> **What needs to be done**
These records need to be repeated exactly, every one of them.

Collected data
▼▼▼

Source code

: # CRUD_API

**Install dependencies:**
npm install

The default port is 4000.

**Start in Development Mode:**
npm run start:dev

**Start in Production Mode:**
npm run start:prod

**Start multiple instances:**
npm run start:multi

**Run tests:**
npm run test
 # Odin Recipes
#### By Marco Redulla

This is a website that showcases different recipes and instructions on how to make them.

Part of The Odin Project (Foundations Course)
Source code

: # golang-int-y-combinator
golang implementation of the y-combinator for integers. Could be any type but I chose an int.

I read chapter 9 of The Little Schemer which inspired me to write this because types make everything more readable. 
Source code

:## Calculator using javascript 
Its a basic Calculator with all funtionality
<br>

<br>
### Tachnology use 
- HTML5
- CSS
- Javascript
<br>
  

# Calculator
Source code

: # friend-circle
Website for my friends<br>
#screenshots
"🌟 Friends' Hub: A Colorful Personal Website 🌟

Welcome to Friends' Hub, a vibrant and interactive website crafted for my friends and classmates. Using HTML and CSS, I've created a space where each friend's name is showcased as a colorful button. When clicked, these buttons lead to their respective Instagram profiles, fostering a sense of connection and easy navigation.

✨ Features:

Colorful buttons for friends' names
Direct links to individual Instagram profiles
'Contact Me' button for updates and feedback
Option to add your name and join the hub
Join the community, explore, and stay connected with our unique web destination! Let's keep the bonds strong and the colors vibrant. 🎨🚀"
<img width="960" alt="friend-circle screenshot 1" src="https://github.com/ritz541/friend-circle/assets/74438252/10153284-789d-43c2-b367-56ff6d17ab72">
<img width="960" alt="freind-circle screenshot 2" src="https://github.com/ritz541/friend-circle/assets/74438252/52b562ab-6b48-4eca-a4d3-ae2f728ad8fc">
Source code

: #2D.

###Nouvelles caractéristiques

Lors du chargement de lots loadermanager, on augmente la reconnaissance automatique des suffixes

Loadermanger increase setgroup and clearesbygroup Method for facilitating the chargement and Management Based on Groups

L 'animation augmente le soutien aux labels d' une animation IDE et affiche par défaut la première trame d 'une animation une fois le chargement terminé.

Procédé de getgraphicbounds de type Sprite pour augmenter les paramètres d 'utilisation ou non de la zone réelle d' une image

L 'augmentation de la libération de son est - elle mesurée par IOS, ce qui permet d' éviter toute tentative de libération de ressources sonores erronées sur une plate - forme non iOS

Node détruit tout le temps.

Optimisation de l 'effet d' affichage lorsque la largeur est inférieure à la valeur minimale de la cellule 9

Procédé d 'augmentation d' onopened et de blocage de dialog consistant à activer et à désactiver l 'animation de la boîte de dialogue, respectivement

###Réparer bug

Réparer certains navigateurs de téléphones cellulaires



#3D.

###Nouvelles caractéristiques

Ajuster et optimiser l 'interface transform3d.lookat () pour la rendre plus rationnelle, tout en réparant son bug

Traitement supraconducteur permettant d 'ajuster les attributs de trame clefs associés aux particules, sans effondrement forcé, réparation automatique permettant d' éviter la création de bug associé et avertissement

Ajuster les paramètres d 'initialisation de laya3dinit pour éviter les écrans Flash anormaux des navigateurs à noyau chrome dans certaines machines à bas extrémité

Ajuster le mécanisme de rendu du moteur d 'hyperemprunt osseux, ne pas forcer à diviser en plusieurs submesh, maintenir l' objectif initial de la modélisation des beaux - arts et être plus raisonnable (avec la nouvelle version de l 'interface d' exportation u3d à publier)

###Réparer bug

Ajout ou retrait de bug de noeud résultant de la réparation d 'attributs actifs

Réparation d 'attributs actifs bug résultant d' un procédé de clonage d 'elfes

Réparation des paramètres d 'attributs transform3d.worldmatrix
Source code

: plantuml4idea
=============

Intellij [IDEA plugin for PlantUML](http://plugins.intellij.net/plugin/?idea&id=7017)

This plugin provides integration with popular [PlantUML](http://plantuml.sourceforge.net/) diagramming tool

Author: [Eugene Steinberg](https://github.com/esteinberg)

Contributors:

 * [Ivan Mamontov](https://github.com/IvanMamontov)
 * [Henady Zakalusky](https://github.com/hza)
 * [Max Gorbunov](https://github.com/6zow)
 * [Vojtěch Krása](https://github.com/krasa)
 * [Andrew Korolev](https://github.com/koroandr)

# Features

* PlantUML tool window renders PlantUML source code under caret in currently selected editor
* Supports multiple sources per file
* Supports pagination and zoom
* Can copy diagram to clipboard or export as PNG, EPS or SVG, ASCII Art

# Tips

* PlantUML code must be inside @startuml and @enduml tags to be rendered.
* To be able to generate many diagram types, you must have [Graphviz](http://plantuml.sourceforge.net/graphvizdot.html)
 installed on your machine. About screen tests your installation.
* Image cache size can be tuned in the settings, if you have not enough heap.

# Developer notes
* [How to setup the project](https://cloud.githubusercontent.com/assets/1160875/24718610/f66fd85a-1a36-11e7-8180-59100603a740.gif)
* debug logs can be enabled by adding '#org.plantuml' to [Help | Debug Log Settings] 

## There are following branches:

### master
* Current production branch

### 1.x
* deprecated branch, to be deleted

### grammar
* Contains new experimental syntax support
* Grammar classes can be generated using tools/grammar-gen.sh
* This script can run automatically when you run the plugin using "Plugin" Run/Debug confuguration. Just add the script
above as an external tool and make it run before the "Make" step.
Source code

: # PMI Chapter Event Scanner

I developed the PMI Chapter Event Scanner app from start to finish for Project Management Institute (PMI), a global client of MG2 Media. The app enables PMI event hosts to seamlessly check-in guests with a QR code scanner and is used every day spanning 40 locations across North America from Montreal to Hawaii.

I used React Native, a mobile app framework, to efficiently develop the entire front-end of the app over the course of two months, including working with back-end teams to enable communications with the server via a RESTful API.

▲▲▲

> **Solution for this task**
Source code

: # CRUD_API

**Install dependencies:**
npm install

The default port is 4000.

**Start in Development Mode:**
npm run start:dev

**Start in Production Mode:**
npm run start:prod

**Start multiple instances:**
npm run start:multi

**Run tests:**
npm run test
 # Odin Recipes
#### By Marco Redulla

This is a website that showcases different recipes and instructions on how to make them.

Part of The Odin Project (Foundations Course)
Source code

: # golang-int-y-combinator
golang implementation of the y-combinator for integers. Could be any type but I chose an int.

I read chapter 9 of The Little Schemer which inspired me to write this because types make everything more readable. 
Source code

:## Calculator using javascript 
Its a basic Calculator with all funtionality
<br>

<br>
### Tachnology use 
- HTML5
- CSS
- Javascript
<br>
  

# Calculator
Source code

: # friend-circle
Website for my friends<br>
#screenshots
"🌟 Friends' Hub: A Colorful Personal Website 🌟

Welcome to Friends' Hub, a vibrant and interactive website crafted for my friends and classmates. Using HTML and CSS, I've created a space where each friend's name is showcased as a colorful button. When clicked, these buttons lead to their respective Instagram profiles, fostering a sense of connection and easy navigation.

✨ Features:

Colorful buttons for friends' names
Direct links to individual Instagram profiles
'Contact Me' button for updates and feedback
Option to add your name and join the hub
Join the community, explore, and stay connected with our unique web destination! Let's keep the bonds strong and the colors vibrant. 🎨🚀"
<img width="960" alt="friend-circle screenshot 1" src="https://github.com/ritz541/friend-circle/assets/74438252/10153284-789d-43c2-b367-56ff6d17ab72">
<img width="960" alt="freind-circle screenshot 2" src="https://github.com/ritz541/friend-circle/assets/74438252/52b562ab-6b48-4eca-a4d3-ae2f728ad8fc">
Source code

: #2D.

###Nouvelles caractéristiques

Lors du chargement de lots loadermanager, on augmente la reconnaissance automatique des suffixes

Loadermanger increase setgroup and clearesbygroup Method for facilitating the chargement and Management Based on Groups

L 'animation augmente le soutien aux labels d' une animation IDE et affiche par défaut la première trame d 'une animation une fois le chargement terminé.

Procédé de getgraphicbounds de type Sprite pour augmenter les paramètres d 'utilisation ou non de la zone réelle d' une image

L 'augmentation de la libération de son est - elle mesurée par IOS, ce qui permet d' éviter toute tentative de libération de ressources sonores erronées sur une plate - forme non iOS

Node détruit tout le temps.

Optimisation de l 'effet d' affichage lorsque la largeur est inférieure à la valeur minimale de la cellule 9

Procédé d 'augmentation d' onopened et de blocage de dialog consistant à activer et à désactiver l 'animation de la boîte de dialogue, respectivement

###Réparer bug

Réparer certains navigateurs de téléphones cellulaires



#3D.

###Nouvelles caractéristiques

Ajuster et optimiser l 'interface transform3d.lookat () pour la rendre plus rationnelle, tout en réparant son bug

Traitement supraconducteur permettant d 'ajuster les attributs de trame clefs associés aux particules, sans effondrement forcé, réparation automatique permettant d' éviter la création de bug associé et avertissement

Ajuster les paramètres d 'initialisation de laya3dinit pour éviter les écrans Flash anormaux des navigateurs à noyau chrome dans certaines machines à bas extrémité

Ajuster le mécanisme de rendu du moteur d 'hyperemprunt osseux, ne pas forcer à diviser en plusieurs submesh, maintenir l' objectif initial de la modélisation des beaux - arts et être plus raisonnable (avec la nouvelle version de l 'interface d' exportation u3d à publier)

###Réparer bug

Ajout ou retrait de bug de noeud résultant de la réparation d 'attributs actifs

Réparation d 'attributs actifs bug résultant d' un procédé de clonage d 'elfes

Réparation des paramètres d 'attributs transform3d.worldmatrix
Source code

: plantuml4idea
=============

Intellij [IDEA plugin for PlantUML](http://plugins.intellij.net/plugin/?idea&id=7017)

This plugin provides integration with popular [PlantUML](http://plantuml.sourceforge.net/) diagramming tool

Author: [Eugene Steinberg](https://github.com/esteinberg)

Contributors:

 * [Ivan Mamontov](https://github.com/IvanMamontov)
 * [Henady Zakalusky](https://github.com/hza)
 * [Max Gorbunov](https://github.com/6zow)
 * [Vojtěch Krása](https://github.com/krasa)
 * [Andrew Korolev](https://github.com/koroandr)

# Features

* PlantUML tool window renders PlantUML source code under caret in currently selected editor
* Supports multiple sources per file
* Supports pagination and zoom
* Can copy diagram to clipboard or export as PNG, EPS or SVG, ASCII Art

# Tips

* PlantUML code must be inside @startuml and @enduml tags to be rendered.
* To be able to generate many diagram types, you must have [Graphviz](http://plantuml.sourceforge.net/graphvizdot.html)
 installed on your machine. About screen tests your installation.
* Image cache size can be tuned in the settings, if you have not enough heap.

# Developer notes
* [How to setup the project](https://cloud.githubusercontent.com/assets/1160875/24718610/f66fd85a-1a36-11e7-8180-59100603a740.gif)
* debug logs can be enabled by adding '#org.plantuml' to [Help | Debug Log Settings] 

## There are following branches:

### master
* Current production branch

### 1.x
* deprecated branch, to be deleted

### grammar
* Contains new experimental syntax support
* Grammar classes can be generated using tools/grammar-gen.sh
* This script can run automatically when you run the plugin using "Plugin" Run/Debug confuguration. Just add the script
above as an external tool and make it run before the "Make" step.
Source code

: # PMI Chapter Event Scanner

I developed the PMI Chapter Event Scanner app from start to finish for Project Management Institute (PMI), a global client of MG2 Media. The app enables PMI event hosts to seamlessly check-in guests with a QR code scanner and is used every day spanning 40 locations across North America from Montreal to Hawaii.

I used React Native, a mobile app framework, to efficiently develop the entire front-end of the app over the course of two months, including working with back-end teams to enable communications with the server via a RESTful API.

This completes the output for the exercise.